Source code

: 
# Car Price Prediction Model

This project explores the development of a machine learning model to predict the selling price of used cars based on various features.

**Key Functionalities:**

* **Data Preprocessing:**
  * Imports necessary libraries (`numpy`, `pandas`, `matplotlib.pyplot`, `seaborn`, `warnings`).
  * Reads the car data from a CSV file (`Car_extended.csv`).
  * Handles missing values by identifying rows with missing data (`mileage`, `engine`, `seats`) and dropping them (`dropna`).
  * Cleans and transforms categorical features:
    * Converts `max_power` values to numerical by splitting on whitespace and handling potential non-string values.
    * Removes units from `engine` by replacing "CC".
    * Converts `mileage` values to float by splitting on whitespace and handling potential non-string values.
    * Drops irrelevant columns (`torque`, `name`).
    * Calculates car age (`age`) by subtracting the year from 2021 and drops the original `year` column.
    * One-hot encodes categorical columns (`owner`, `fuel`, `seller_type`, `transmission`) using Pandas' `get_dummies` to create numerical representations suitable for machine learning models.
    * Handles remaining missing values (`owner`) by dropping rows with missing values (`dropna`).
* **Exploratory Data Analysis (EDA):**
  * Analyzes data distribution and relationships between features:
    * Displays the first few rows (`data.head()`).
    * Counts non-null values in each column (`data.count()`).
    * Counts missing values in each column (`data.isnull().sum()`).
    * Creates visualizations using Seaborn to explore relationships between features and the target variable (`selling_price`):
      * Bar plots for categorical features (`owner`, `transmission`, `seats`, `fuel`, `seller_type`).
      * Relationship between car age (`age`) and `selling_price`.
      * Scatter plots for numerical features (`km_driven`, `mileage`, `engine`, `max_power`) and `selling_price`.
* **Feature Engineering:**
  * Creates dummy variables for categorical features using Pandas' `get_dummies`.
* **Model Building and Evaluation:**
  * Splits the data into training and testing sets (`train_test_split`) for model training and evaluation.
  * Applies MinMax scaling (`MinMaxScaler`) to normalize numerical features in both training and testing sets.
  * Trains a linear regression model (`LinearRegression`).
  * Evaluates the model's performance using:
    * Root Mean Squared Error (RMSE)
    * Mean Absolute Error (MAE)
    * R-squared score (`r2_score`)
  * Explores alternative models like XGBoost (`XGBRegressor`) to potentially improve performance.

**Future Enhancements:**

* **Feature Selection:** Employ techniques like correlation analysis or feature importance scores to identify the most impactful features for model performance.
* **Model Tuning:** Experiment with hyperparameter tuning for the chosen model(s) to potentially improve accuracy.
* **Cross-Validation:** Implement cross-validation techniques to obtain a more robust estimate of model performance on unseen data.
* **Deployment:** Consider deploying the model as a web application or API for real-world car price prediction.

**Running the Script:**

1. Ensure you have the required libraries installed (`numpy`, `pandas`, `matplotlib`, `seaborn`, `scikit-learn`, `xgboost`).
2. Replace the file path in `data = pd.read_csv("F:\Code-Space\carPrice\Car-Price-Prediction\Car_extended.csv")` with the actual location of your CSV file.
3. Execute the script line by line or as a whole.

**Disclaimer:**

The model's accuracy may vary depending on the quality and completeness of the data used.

####

Set down precisely the lines above between the line holding "Analyzes data distribution" and the line holding "Scatter plots for", inclusive, and nothing beyond them.

* [RESPONSE]:
  * Analyzes data distribution and relationships between features:
    * Displays the first few rows (`data.head()`).
    * Counts non-null values in each column (`data.count()`).
    * Counts missing values in each column (`data.isnull().sum()`).
    * Creates visualizations using Seaborn to explore relationships between features and the target variable (`selling_price`):
      * Bar plots for categorical features (`owner`, `transmission`, `seats`, `fuel`, `seller_type`).
      * Relationship between car age (`age`) and `selling_price`.
      * Scatter plots for numerical features (`km_driven`, `mileage`, `engine`, `max_power`) and `selling_price`.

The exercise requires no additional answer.